Joe Rutherford

Personal information
- Date of birth: 20 September 1914
- Place of birth: Fatfield, England
- Date of death: 27 December 1994 (aged 80)
- Place of death: Sutton Coldfield, England
- Position: Goalkeeper

Senior career*
- Years: Team / Apps / (Gls)
- Birtley Colliery
- 1936–1939: Southport / 88 / (0)
- 1939–1952: Aston Villa / 148 / (0)
- Total:  / 236 / (0)

= Joe Rutherford =

English footballer

Joe Rutherford (20 September 1920 – 27 December 1994) was a footballer who played as a goalkeeper in the Football League for Southport and Aston Villa.

Born in Fatfield, County Durham, Rutherford played as a youth for Chester-le-Street Schools, Chester-le-Street Juniors, Fatfield Juniors, Chester Moor Temperance, Ferryhill, Blyth Spartans and Chester-le-Street, and had trials at West Ham United and Reading, before joining Birtley Colliery. He joined Southport in October 1936.

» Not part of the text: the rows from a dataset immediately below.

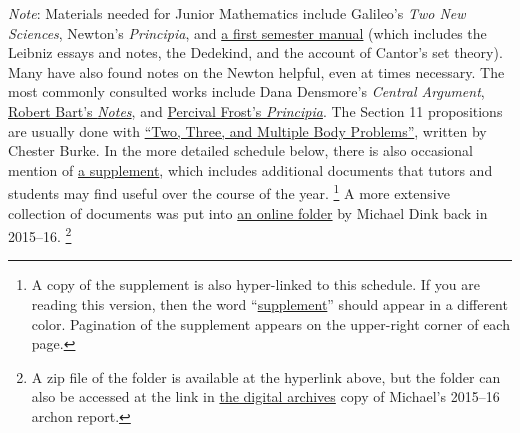 \documentclass[10pt]{article}
\begin{document}
{\small \emph{Note}: Materials needed for Junior Mathematics 
include Galileo's \emph{Two New Sciences}, Newton's \emph{Principia}, and
\href{https://drive.google.com/file/d/1kaRK0caoK1948YU4dCFFE52zWJb776ZJ/view?usp=sharing}%
{a first semester manual} (which includes the Leibniz essays and notes,
the Dedekind, and the account of Cantor's set theory).  
Many have also found notes on the Newton helpful, even at times necessary.  
The most commonly consulted works include Dana Densmore's \emph{Central Argument},
\href{https://drive.google.com/file/d/0BwccG5Ei3816aUtwck5GTUVRWkk/view?usp=sharing}{Robert
Bart's \emph{Notes}}, and
\href{https://drive.google.com/file/d/0BwccG5Ei3816cHlRaktYaTJRM0E/view?usp=sharing}%
{Percival Frost's \emph{Principia}}. 
The Section 11 propositions are usually done with
\href{https://drive.google.com/file/d/1c0gRZDPmndb5C2JiWYSOIiMQD-mNR2cD/view?usp=sharing}%
{``Two, Three, and Multiple Body Problems''}, written by Chester Burke.
In the more detailed schedule below, there is also occasional mention of
\href{https://drive.google.com/file/d/1PP99RsI_xEZ8rkgXSOlNBS2Wuk_CJkvN/view?usp=sharing}%
{a supplement}, which includes additional documents
that tutors and students may find useful over the course of the year.%
\footnote{A copy of the supplement is also hyper-linked to this schedule. 
If you are reading this version, then the word ``\hyperref[supple.1]{supplement}''
should appear in a different color. Pagination of the supplement appears on the upper-right
corner of each page.}
A more extensive collection of documents was put into
\href{https://drive.google.com/file/d/1iZOownvFcTZxxFA6KRutjVLpIjE74503/view?usp=sharing}%
{an online folder} by Michael Dink back in 2015--16.%
\footnote{A zip file of the folder is available at the hyperlink above,
but the folder can also be accessed at the link 
in \href{http://digitalarchives.sjc.edu/faculty}{the digital archives} copy
of Michael's 2015--16 archon report.}}


\end{document}
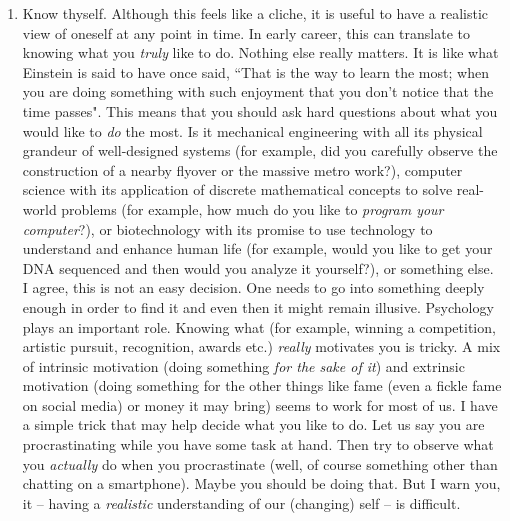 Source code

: \documentclass[a6paper]{article}
\begin{document}
\begin{enumerate}
    \item Know thyself. Although this feels like a cliche, it is useful to have a realistic view of oneself at any point in time. In early career, this can translate to knowing what you \emph{truly} like to do. Nothing else really matters. It is like what Einstein is said to have once said, ``That is the way to learn the most; when you are doing something with such enjoyment that you don't notice that the time passes". This means that you should ask hard questions about what you would like to \emph{do} the most. Is it mechanical engineering with all its physical grandeur of well-designed systems (for example, did you carefully observe the construction of a nearby flyover or the massive metro work?), computer science with its application of discrete mathematical concepts to solve real-world problems (for example, how much do you like to \emph{program your computer}?), or biotechnology with its promise to use technology to understand and enhance human life (for example, would you like to get your DNA sequenced and then would you analyze it yourself?), or something else. I agree, this is not an easy decision. One needs to go into something deeply enough in order to find it and even then it might remain illusive. Psychology plays an important role. Knowing what (for example, winning a competition, artistic pursuit, recognition, awards etc.) \emph{really} motivates you is tricky. A mix of intrinsic motivation (doing something \emph{for the sake of it}) and extrinsic motivation (doing something for the other things like fame (even a fickle fame on social media) or money it may bring) seems to work for most of us. I have a simple trick that may help decide what you like to do. Let us say you are procrastinating while you have some task at hand. Then try to observe what you \emph{actually} do when you procrastinate (well, of course something other than chatting on a smartphone). Maybe you should be doing that. But I warn you, it -- having a \emph{realistic} understanding of our (changing) self -- is difficult. 

\end{enumerate}
\end{document}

Rutherford joined Aston Villa in February 1939. Rutherford's career was interrupted by the outbreak of World War II. In September 1939, he played in Villa's last pre-war game, a 1–0 defeat at Derby County. On 4th September the Government announced a ban on Sport to prevent crowds gathering. Villa's League match away to Wolves was one of over thirty mid-week League fixtures called-off. Villa Park found itself in an evacuation district designated under the British Government's civilian evacuation scheme. The Police Chief Constable of Birmingham, C.C.H Moriarty, intimated that he would not sanction football matches within the city of Birmingham. The Football League's Scheme for War-time football proposed to limit gates to 8,000 in evacuation areas. With their large overheads, the directors of Aston Villa and Sunderland announced their intention to close down. The manager and players were paid off whilst Villa Park was commandeered by the War Office. Villa's players quickly found war-time employment. Rutherford became a policeman.

Rutherford played in 156 league and cup matches for Villa, retiring in 1951. During the Second World War, he played in several games as a guest, for Margate, playing one game in 1939–40, Solihull Town, Nottingham Forest, Lincoln City and Mansfield Town, but these are not counted in official league records and tallies.